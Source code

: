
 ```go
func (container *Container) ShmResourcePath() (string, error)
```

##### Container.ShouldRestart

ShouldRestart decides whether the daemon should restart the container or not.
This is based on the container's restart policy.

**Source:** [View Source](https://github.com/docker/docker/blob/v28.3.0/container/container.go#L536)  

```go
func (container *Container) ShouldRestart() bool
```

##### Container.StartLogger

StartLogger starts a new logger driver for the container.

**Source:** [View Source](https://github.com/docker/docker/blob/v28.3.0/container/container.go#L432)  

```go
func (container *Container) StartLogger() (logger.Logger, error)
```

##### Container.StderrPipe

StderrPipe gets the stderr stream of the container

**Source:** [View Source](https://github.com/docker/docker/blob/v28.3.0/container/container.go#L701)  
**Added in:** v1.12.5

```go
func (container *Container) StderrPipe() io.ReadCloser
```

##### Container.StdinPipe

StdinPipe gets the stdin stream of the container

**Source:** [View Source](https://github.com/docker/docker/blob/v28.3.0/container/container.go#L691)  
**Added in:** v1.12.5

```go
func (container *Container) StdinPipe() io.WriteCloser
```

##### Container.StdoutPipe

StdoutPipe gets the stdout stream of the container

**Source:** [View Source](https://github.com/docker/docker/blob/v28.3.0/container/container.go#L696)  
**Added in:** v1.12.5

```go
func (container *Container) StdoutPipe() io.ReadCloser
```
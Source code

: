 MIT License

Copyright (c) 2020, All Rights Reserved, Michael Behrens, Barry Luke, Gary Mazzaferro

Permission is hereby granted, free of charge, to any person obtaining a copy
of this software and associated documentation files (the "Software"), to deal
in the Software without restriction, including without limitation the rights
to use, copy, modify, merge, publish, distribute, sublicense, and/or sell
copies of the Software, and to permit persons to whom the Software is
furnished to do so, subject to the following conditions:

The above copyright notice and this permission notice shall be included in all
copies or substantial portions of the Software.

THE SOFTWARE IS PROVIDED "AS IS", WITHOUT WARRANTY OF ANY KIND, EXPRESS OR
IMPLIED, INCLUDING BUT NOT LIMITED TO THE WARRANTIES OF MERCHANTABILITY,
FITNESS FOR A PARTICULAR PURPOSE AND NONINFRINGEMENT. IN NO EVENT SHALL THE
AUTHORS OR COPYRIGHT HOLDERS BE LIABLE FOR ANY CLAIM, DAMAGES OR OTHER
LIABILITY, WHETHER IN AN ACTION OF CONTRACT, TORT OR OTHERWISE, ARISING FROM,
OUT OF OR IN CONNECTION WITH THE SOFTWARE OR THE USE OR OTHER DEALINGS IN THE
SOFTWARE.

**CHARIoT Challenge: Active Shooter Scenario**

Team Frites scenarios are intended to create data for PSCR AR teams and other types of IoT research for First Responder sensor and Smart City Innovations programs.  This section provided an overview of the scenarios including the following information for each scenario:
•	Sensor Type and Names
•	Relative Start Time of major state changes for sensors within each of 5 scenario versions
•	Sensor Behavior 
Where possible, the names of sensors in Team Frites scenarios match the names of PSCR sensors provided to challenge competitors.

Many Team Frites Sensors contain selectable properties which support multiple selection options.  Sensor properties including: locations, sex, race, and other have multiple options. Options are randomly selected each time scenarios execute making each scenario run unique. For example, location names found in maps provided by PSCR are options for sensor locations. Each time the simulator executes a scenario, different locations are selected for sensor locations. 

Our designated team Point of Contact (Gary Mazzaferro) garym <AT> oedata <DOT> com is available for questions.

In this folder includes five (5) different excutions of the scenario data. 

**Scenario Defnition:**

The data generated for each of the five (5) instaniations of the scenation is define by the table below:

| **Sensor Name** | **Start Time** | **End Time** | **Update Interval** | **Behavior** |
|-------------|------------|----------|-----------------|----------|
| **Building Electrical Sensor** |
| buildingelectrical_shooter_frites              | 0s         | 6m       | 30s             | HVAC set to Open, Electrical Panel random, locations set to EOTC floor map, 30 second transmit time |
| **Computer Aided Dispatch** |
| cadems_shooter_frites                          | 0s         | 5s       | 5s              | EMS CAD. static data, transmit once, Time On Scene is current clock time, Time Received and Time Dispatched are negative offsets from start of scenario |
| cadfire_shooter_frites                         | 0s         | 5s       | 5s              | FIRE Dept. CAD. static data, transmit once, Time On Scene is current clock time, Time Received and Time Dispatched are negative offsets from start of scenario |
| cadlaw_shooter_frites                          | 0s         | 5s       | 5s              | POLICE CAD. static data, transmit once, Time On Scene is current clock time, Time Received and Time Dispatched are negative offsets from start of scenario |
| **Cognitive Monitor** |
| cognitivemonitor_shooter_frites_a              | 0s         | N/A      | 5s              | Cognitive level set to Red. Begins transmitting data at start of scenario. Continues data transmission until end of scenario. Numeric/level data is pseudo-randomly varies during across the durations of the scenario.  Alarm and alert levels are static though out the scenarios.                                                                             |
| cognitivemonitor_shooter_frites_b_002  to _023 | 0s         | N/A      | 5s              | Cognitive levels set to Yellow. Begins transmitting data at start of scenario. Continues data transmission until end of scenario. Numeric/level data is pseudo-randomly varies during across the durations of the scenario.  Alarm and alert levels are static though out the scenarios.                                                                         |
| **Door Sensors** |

◆ TASK INSTRUCTIONS
Work out how many lines in the records above hold the string "StdoutPipe", then give only that count.

◆ RESULT OF THIS TASK
3